• Aim of the task: Look through the records and copy each line that has "这组子弹头刻就的连环画" in it.

• Dataset records:
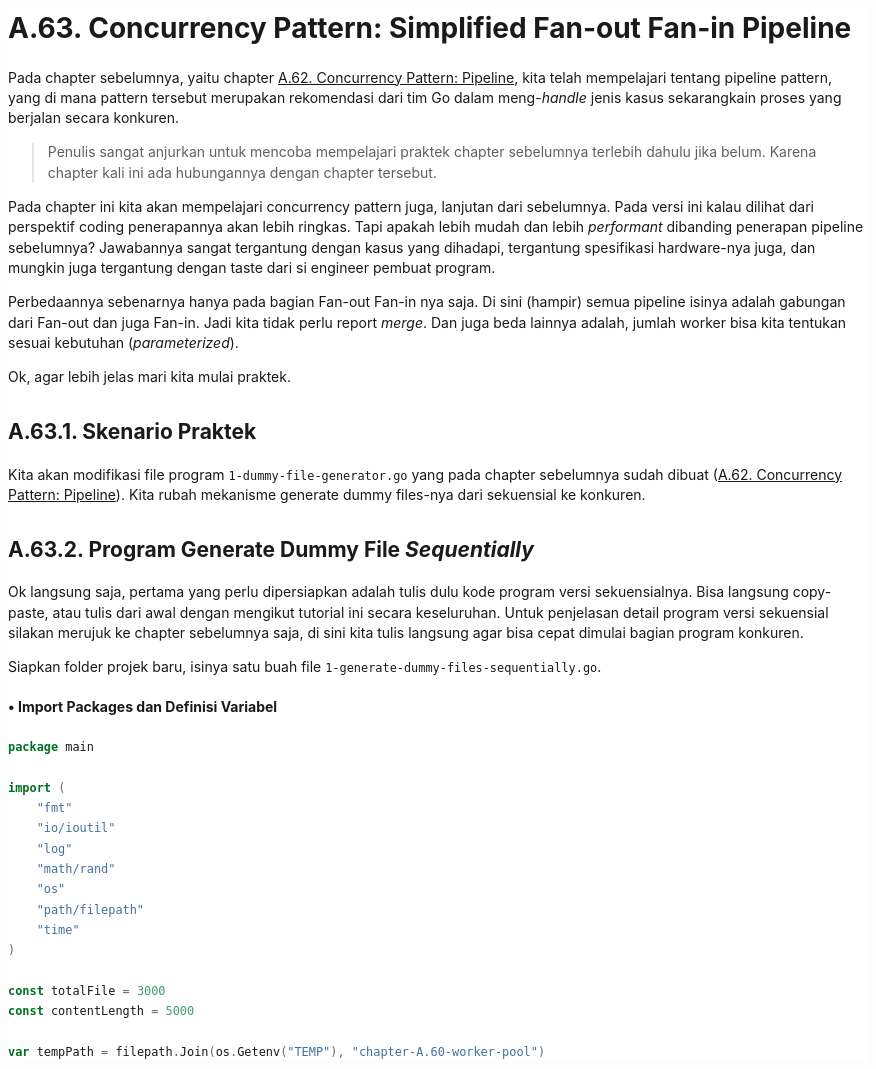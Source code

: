 # A.63. Concurrency Pattern: Simplified Fan-out Fan-in Pipeline

Pada chapter sebelumnya, yaitu chapter [A.62. Concurrency Pattern: Pipeline](/A-concurrency-pipeline.html), kita telah mempelajari tentang pipeline pattern, yang di mana pattern tersebut merupakan rekomendasi dari tim Go dalam meng-*handle* jenis kasus sekarangkain proses yang berjalan secara konkuren.

> Penulis sangat anjurkan untuk mencoba mempelajari praktek chapter sebelumnya terlebih dahulu jika belum. Karena chapter kali ini ada hubungannya dengan chapter tersebut.

Pada chapter ini kita akan mempelajari concurrency pattern juga, lanjutan dari sebelumnya. Pada versi ini kalau dilihat dari perspektif coding penerapannya akan lebih ringkas. Tapi apakah lebih mudah dan lebih *performant* dibanding penerapan pipeline sebelumnya? Jawabannya sangat tergantung dengan kasus yang dihadapi, tergantung spesifikasi hardware-nya juga, dan mungkin juga tergantung dengan taste dari si engineer pembuat program.

Perbedaannya sebenarnya hanya pada bagian Fan-out Fan-in nya saja. Di sini (hampir) semua pipeline isinya adalah gabungan dari Fan-out dan juga Fan-in. Jadi kita tidak perlu report *merge*. Dan juga beda lainnya adalah, jumlah worker bisa kita tentukan sesuai kebutuhan (*parameterized*).

Ok, agar lebih jelas mari kita mulai praktek.

## A.63.1. Skenario Praktek

Kita akan modifikasi file program `1-dummy-file-generator.go` yang pada chapter sebelumnya sudah dibuat ([A.62. Concurrency Pattern: Pipeline](/A-concurrency-pipeline.html)). Kita rubah mekanisme generate dummy files-nya dari sekuensial ke konkuren.

## A.63.2. Program Generate Dummy File *Sequentially*

Ok langsung saja, pertama yang perlu dipersiapkan adalah tulis dulu kode program versi sekuensialnya. Bisa langsung copy-paste, atau tulis dari awal dengan mengikut tutorial ini secara keseluruhan. Untuk penjelasan detail program versi sekuensial silakan merujuk ke chapter sebelumnya saja, di sini kita tulis langsung agar bisa cepat dimulai bagian program konkuren.

Siapkan folder projek baru, isinya satu buah file `1-generate-dummy-files-sequentially.go`.

#### • Import Packages dan Definisi Variabel

```go
package main

import (
	"fmt"
	"io/ioutil"
	"log"
	"math/rand"
	"os"
	"path/filepath"
	"time"
)

const totalFile = 3000
const contentLength = 5000

var tempPath = filepath.Join(os.Getenv("TEMP"), "chapter-A.60-worker-pool")
```
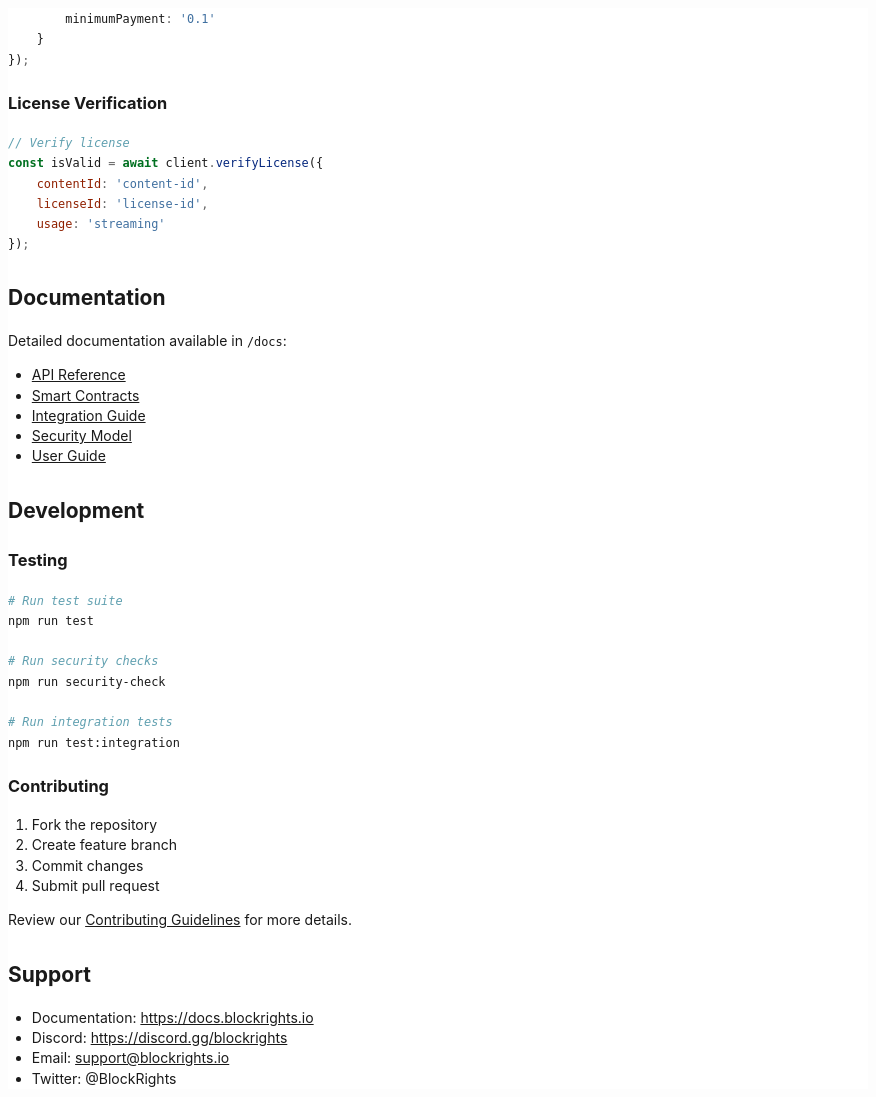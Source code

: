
 ```javascript
        minimumPayment: '0.1'
    }
});
```

### License Verification
```javascript
// Verify license
const isValid = await client.verifyLicense({
    contentId: 'content-id',
    licenseId: 'license-id',
    usage: 'streaming'
});
```

## Documentation

Detailed documentation available in `/docs`:
- [API Reference](./docs/api.md)
- [Smart Contracts](./docs/smart-contracts.md)
- [Integration Guide](./docs/integration.md)
- [Security Model](./docs/security.md)
- [User Guide](./docs/user-guide.md)

## Development

### Testing
```bash
# Run test suite
npm run test

# Run security checks
npm run security-check

# Run integration tests
npm run test:integration
```

### Contributing
1. Fork the repository
2. Create feature branch
3. Commit changes
4. Submit pull request

Review our [Contributing Guidelines](CONTRIBUTING.md) for more details.

## Support

- Documentation: https://docs.blockrights.io
- Discord: https://discord.gg/blockrights
- Email: support@blockrights.io
- Twitter: @BlockRights
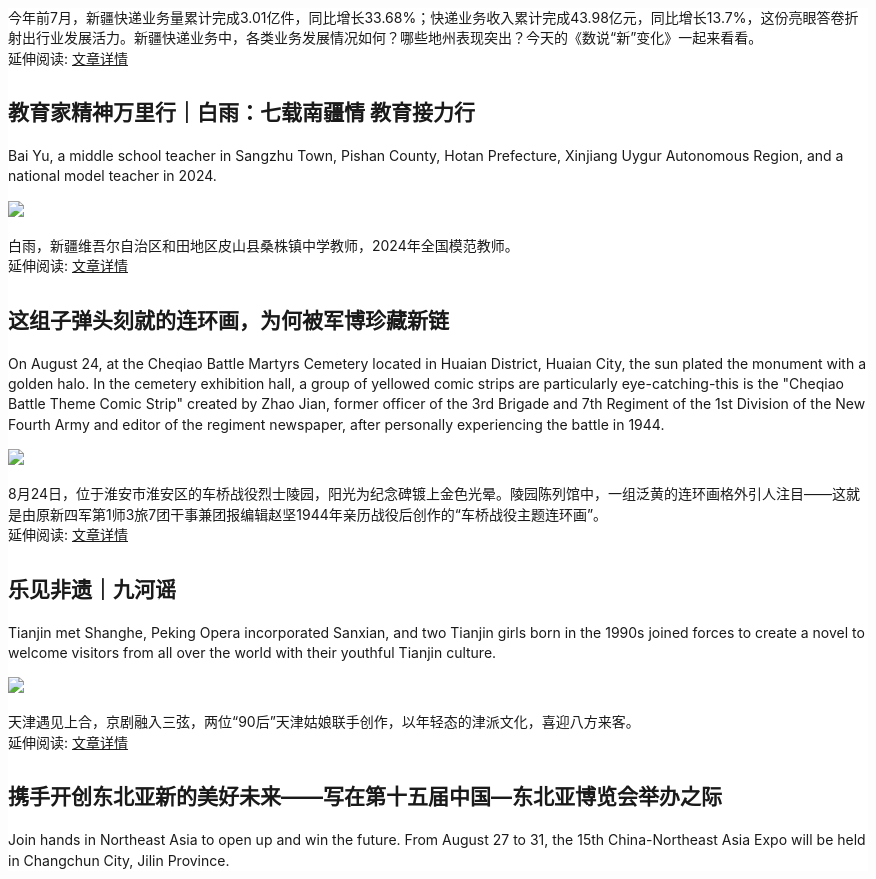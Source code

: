 今年前7月，新疆快递业务量累计完成3.01亿件，同比增长33.68%；快递业务收入累计完成43.98亿元，同比增长13.7%，这份亮眼答卷折射出行业发展活力。新疆快递业务中，各类业务发展情况如何？哪些地州表现突出？今天的《数说“新”变化》一起来看看。   
延伸阅读: [文章详情](https://jingji.cctv.com/2025/08/27/ARTIchRLyD2AWOl8fLkaKXJ6250827.shtml)   

<qrcode title="数说“新”变化丨破3亿件 前7月新疆快递业务量增速领跑全国" image="https://p5.img.cctvpic.com/photoworkspace/2025/08/27/2025082710344820342.jpg" />   

## 教育家精神万里行｜白雨：七载南疆情 教育接力行   
Bai Yu, a middle school teacher in Sangzhu Town, Pishan County, Hotan Prefecture, Xinjiang Uygur Autonomous Region, and a national model teacher in 2024.   

<img src="https://p2.img.cctvpic.com/photoworkspace/2025/08/27/2025082710333249776.jpg" />   

白雨，新疆维吾尔自治区和田地区皮山县桑株镇中学教师，2024年全国模范教师。   
延伸阅读: [文章详情](https://people.cctv.com/2025/08/27/ARTI4WzAM9klYv8ugmK4dWVJ250827.shtml)   

<qrcode title="教育家精神万里行｜白雨：七载南疆情 教育接力行" image="https://p2.img.cctvpic.com/photoworkspace/2025/08/27/2025082710333249776.jpg" />   

## 这组子弹头刻就的连环画，为何被军博珍藏新链   
On August 24, at the Cheqiao Battle Martyrs Cemetery located in Huaian District, Huaian City, the sun plated the monument with a golden halo. In the cemetery exhibition hall, a group of yellowed comic strips are particularly eye-catching-this is the "Cheqiao Battle Theme Comic Strip" created by Zhao Jian, former officer of the 3rd Brigade and 7th Regiment of the 1st Division of the New Fourth Army and editor of the regiment newspaper, after personally experiencing the battle in 1944.   

<img src="https://p1.img.cctvpic.com/photoworkspace/2025/08/27/2025082710304340484.png" />   

8月24日，位于淮安市淮安区的车桥战役烈士陵园，阳光为纪念碑镀上金色光晕。陵园陈列馆中，一组泛黄的连环画格外引人注目——这就是由原新四军第1师3旅7团干事兼团报编辑赵坚1944年亲历战役后创作的“车桥战役主题连环画”。   
延伸阅读: [文章详情](https://news.cctv.com/2025/08/27/ARTI1LxYV0jzd0mygkfGKHUC250827.shtml)   

<qrcode title="这组子弹头刻就的连环画，为何被军博珍藏新链" image="https://p1.img.cctvpic.com/photoworkspace/2025/08/27/2025082710304340484.png" />   

## 乐见非遗｜九河谣   
Tianjin met Shanghe, Peking Opera incorporated Sanxian, and two Tianjin girls born in the 1990s joined forces to create a novel to welcome visitors from all over the world with their youthful Tianjin culture.   

<img src="https://p2.img.cctvpic.com/photoworkspace/2025/08/27/2025082710290267437.jpg" />   

天津遇见上合，京剧融入三弦，两位“90后”天津姑娘联手创作，以年轻态的津派文化，喜迎八方来客。   
延伸阅读: [文章详情](https://news.cctv.com/2025/08/27/ARTIOHITXx22JyBLfrObsoea250827.shtml)   

<qrcode title="乐见非遗｜九河谣" image="https://p2.img.cctvpic.com/photoworkspace/2025/08/27/2025082710290267437.jpg" />   

## 携手开创东北亚新的美好未来——写在第十五届中国—东北亚博览会举办之际   
Join hands in Northeast Asia to open up and win the future. From August 27 to 31, the 15th China-Northeast Asia Expo will be held in Changchun City, Jilin Province.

• Solution to this problem:
## 这组子弹头刻就的连环画，为何被军博珍藏新链   
<qrcode title="这组子弹头刻就的连环画，为何被军博珍藏新链" image="https://p1.img.cctvpic.com/photoworkspace/2025/08/27/2025082710304340484.png" />   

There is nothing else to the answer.